* Prompt: Please transcribe exactly the lines from the first line of the records below through the line containing "Std Dev Accuracy", including both, and omit all pictures.

* Dataset extract:
-------------------------
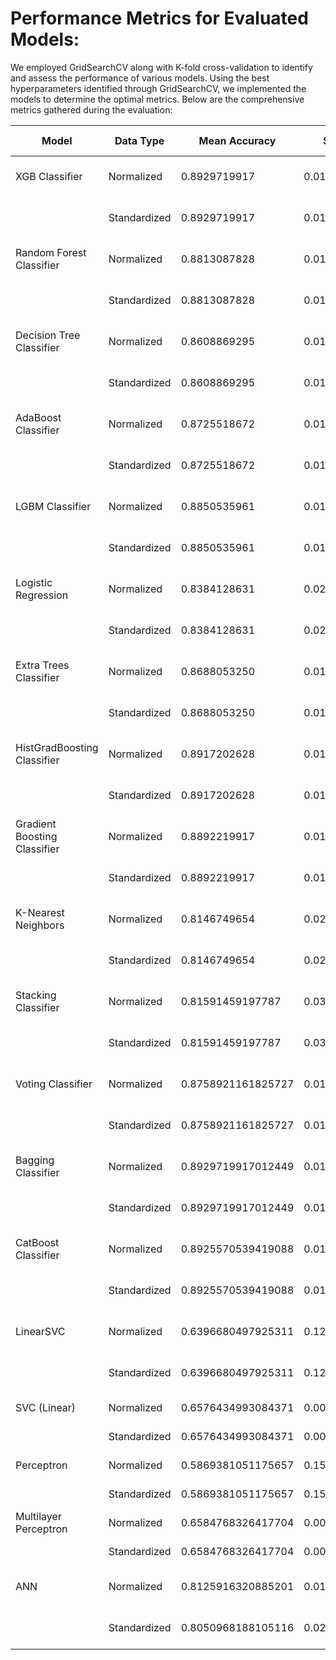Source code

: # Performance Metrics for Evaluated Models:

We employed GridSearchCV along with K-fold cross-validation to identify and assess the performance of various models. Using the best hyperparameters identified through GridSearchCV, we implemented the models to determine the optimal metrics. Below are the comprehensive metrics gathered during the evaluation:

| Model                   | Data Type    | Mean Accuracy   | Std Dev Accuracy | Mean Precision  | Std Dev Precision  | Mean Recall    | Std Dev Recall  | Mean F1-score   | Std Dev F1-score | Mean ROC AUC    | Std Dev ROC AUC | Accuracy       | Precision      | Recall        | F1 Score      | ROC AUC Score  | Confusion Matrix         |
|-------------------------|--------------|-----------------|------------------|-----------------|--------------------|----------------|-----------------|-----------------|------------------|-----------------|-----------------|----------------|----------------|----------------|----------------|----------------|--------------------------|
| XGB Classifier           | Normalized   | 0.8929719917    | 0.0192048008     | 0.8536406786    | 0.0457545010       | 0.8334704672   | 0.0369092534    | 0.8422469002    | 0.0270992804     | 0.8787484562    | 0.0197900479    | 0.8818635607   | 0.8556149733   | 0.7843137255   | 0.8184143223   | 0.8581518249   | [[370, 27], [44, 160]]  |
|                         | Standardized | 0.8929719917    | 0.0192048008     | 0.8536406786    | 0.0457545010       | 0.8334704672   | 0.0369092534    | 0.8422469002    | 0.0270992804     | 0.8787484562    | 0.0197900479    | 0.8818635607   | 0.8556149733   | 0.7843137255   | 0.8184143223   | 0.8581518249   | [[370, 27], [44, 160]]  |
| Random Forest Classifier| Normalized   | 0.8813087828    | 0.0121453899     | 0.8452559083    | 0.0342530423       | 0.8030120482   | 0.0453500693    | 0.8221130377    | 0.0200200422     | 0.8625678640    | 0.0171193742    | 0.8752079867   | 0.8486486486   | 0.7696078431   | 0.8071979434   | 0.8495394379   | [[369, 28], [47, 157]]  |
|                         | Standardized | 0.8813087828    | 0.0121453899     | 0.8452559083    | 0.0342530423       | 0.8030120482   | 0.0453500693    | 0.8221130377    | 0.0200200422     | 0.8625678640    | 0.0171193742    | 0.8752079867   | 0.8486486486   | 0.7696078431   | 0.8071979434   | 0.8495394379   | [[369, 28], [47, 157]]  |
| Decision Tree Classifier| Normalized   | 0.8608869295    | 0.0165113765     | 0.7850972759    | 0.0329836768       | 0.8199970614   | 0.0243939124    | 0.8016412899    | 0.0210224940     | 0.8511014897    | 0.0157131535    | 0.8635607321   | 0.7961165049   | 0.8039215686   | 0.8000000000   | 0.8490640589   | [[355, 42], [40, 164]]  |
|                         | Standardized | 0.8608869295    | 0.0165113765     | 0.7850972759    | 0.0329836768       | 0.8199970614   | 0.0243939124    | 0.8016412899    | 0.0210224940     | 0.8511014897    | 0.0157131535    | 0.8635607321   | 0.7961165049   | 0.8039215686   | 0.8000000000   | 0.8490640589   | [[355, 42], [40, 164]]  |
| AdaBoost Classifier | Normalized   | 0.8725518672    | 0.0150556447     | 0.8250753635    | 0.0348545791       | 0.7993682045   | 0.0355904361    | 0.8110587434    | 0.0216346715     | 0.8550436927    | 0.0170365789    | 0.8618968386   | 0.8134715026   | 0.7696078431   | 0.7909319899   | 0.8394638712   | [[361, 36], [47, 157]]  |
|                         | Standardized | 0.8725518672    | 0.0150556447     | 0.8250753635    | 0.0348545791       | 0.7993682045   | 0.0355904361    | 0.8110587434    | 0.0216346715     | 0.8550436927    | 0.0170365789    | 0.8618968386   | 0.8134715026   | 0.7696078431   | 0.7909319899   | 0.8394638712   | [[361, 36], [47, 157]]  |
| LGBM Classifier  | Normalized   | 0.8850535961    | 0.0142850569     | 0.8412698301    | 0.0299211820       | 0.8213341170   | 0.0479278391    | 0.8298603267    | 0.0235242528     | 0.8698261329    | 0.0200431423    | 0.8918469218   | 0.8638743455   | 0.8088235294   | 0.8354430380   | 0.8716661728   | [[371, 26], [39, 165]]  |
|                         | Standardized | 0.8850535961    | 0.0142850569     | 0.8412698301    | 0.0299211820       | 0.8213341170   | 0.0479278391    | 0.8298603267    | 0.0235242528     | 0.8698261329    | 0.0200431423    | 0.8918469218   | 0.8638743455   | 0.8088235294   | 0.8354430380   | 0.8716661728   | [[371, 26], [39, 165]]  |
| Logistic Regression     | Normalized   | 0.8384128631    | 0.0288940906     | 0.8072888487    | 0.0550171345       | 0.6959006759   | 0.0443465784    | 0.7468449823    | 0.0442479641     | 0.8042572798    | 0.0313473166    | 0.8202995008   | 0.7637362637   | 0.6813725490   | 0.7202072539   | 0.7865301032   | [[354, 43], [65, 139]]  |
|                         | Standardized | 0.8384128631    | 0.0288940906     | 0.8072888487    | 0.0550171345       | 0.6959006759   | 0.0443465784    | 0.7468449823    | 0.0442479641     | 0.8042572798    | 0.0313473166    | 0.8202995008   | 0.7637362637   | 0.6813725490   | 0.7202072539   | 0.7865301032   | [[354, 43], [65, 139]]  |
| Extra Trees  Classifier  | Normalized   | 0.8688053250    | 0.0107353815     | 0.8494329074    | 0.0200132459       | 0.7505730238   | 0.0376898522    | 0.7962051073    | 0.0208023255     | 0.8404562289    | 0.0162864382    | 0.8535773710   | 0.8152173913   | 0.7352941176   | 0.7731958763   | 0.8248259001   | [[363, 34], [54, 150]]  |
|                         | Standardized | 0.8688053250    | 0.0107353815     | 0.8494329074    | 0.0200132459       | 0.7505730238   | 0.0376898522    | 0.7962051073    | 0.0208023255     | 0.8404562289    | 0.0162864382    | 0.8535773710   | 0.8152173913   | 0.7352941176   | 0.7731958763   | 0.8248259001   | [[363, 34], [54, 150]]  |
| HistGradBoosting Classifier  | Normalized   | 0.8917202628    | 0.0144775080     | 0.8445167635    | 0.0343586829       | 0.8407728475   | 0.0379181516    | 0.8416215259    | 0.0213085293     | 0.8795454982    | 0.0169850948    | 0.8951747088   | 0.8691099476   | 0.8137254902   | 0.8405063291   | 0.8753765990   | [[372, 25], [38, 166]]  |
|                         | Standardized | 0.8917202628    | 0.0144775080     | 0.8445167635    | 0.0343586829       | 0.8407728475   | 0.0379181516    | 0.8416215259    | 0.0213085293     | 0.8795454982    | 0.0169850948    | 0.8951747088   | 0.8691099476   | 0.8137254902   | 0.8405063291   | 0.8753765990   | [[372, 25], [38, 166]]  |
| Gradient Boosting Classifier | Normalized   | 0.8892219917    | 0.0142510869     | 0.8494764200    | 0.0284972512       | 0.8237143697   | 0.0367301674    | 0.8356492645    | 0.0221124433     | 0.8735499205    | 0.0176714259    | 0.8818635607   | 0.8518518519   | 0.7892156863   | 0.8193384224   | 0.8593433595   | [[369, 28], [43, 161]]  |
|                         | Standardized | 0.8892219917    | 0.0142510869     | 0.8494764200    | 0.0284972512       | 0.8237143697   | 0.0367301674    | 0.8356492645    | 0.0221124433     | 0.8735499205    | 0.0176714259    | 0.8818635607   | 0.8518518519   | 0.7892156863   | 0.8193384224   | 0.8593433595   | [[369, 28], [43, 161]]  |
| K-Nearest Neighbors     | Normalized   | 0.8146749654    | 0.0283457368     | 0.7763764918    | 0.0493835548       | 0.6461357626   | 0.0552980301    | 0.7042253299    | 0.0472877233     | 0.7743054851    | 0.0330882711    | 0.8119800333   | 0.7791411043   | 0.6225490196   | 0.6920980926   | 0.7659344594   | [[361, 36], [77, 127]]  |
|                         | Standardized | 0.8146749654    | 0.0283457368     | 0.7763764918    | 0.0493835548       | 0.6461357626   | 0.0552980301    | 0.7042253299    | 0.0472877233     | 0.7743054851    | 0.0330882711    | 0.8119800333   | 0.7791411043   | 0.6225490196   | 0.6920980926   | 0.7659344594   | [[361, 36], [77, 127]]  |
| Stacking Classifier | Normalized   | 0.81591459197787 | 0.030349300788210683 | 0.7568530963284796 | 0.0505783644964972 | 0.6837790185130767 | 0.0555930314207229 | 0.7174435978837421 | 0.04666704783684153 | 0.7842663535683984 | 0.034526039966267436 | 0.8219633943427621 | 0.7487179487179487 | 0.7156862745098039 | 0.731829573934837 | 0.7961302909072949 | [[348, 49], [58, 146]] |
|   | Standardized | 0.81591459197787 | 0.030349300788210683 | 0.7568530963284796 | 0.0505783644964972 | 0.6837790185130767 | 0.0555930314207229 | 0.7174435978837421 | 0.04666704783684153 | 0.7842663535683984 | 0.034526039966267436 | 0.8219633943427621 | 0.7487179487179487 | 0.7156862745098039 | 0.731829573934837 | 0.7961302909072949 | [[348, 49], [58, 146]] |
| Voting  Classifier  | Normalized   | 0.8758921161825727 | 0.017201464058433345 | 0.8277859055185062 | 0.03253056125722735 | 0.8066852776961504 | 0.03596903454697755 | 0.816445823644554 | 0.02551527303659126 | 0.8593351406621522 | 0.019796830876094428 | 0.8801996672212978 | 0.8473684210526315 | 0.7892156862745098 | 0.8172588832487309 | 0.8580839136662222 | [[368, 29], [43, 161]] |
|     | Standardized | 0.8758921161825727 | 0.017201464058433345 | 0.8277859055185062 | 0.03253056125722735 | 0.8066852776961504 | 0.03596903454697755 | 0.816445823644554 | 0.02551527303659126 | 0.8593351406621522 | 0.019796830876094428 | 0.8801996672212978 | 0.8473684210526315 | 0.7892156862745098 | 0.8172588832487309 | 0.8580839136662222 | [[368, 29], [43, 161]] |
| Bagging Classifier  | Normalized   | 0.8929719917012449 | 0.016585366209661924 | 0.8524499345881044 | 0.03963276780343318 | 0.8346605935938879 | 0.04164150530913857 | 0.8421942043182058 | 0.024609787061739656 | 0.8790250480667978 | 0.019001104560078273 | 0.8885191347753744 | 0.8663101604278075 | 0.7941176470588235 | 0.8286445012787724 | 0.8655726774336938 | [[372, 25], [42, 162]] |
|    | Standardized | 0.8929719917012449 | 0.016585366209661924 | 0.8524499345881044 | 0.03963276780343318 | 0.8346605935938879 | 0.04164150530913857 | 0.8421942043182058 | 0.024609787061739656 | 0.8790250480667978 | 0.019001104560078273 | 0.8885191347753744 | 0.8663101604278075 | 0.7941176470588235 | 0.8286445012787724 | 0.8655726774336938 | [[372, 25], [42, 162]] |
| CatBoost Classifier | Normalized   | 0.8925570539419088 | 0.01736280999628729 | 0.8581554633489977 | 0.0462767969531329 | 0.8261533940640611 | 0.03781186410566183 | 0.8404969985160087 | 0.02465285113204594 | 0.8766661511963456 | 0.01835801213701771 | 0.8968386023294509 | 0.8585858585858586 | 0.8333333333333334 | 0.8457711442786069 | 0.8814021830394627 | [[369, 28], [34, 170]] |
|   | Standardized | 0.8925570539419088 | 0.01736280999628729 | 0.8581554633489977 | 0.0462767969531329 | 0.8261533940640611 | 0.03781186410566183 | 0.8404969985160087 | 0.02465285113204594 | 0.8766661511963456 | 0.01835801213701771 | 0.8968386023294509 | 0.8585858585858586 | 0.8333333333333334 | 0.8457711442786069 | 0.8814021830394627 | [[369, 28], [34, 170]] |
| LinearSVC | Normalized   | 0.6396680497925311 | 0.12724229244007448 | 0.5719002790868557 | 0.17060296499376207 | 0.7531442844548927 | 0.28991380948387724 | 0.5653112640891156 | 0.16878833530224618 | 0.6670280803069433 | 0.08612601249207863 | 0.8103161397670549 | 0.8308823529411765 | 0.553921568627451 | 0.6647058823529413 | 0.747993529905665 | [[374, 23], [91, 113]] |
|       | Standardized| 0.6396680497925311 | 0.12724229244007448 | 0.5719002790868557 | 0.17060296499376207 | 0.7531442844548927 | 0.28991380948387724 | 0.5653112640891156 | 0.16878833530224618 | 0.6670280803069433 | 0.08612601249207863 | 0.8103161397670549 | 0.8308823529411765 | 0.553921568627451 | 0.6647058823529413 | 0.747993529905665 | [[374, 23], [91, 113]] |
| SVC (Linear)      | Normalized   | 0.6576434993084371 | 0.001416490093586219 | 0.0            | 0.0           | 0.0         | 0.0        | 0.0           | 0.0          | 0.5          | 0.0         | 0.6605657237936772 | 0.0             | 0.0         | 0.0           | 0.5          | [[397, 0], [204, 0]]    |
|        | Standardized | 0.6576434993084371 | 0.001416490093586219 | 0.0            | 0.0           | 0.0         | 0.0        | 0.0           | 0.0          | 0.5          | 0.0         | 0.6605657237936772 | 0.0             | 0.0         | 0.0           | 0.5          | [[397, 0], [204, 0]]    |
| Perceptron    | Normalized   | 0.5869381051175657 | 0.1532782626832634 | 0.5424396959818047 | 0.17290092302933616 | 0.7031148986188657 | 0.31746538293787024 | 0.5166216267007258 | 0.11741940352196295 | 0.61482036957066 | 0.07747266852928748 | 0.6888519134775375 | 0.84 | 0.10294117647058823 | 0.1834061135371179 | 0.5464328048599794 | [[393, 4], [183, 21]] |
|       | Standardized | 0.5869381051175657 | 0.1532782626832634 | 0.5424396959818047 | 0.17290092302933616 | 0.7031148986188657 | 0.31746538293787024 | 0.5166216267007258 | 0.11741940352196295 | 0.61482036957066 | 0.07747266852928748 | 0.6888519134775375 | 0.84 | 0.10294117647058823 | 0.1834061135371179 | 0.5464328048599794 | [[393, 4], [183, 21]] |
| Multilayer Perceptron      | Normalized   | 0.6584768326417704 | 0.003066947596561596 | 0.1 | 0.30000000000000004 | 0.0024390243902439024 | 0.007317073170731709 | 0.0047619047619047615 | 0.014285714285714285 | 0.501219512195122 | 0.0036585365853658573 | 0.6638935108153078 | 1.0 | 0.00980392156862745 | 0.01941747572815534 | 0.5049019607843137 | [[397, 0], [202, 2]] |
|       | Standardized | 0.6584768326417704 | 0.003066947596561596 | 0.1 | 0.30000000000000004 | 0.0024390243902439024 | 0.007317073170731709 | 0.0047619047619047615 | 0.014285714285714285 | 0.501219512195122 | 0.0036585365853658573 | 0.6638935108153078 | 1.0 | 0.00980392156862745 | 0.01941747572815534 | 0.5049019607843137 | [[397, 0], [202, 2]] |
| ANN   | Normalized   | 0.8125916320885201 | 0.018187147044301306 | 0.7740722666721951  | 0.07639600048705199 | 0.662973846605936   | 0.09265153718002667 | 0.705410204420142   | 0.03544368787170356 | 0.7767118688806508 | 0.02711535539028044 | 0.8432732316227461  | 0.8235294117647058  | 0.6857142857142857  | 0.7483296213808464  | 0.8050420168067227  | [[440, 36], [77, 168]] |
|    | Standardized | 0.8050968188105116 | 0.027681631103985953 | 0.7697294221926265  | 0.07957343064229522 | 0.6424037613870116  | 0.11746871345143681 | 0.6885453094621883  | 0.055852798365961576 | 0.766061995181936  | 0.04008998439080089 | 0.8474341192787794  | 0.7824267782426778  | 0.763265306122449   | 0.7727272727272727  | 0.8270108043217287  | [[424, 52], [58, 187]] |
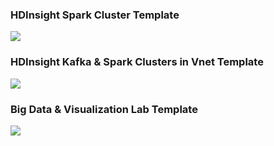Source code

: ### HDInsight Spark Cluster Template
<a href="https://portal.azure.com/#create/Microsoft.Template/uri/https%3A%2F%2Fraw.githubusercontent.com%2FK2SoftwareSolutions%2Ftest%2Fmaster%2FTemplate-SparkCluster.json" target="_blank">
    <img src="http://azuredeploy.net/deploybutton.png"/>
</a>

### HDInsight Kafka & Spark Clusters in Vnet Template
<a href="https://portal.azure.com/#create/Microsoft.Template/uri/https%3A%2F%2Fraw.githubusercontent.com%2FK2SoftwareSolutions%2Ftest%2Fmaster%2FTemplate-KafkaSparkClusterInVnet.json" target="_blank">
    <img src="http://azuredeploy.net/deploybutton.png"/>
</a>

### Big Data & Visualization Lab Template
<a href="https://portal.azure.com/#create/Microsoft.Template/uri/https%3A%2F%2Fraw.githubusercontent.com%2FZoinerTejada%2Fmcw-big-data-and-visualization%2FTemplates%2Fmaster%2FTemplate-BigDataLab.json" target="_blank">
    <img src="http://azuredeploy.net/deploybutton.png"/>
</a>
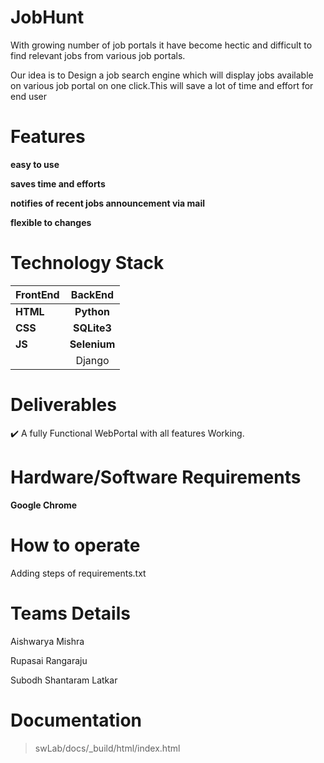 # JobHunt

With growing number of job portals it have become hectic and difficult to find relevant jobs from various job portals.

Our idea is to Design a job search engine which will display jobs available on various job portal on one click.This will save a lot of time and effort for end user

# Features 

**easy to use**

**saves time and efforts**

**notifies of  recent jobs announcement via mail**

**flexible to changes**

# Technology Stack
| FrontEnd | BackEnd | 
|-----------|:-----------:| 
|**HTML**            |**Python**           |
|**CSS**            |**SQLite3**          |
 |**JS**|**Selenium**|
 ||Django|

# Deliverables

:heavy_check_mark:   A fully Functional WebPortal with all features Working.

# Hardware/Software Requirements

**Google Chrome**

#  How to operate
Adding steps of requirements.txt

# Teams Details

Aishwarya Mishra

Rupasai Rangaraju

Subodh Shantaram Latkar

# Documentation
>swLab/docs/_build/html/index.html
-------------------------
* Exercise result:
Source code

: # Performance Metrics for Evaluated Models:

We employed GridSearchCV along with K-fold cross-validation to identify and assess the performance of various models. Using the best hyperparameters identified through GridSearchCV, we implemented the models to determine the optimal metrics. Below are the comprehensive metrics gathered during the evaluation:

| Model                   | Data Type    | Mean Accuracy   | Std Dev Accuracy | Mean Precision  | Std Dev Precision  | Mean Recall    | Std Dev Recall  | Mean F1-score   | Std Dev F1-score | Mean ROC AUC    | Std Dev ROC AUC | Accuracy       | Precision      | Recall        | F1 Score      | ROC AUC Score  | Confusion Matrix         |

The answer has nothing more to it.